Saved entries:
——————————

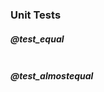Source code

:### <a name="testmacros"></a>Unit Tests

##### @test_equal
```jl

```

##### @test_almostequal
```jl

```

——————————

Requirement: Repeat the data above exactly, leaving out any pictures it holds.

Response for this exercise:
Source code

:### <a name="testmacros"></a>Unit Tests

##### @test_equal
```jl

```

##### @test_almostequal
```jl

```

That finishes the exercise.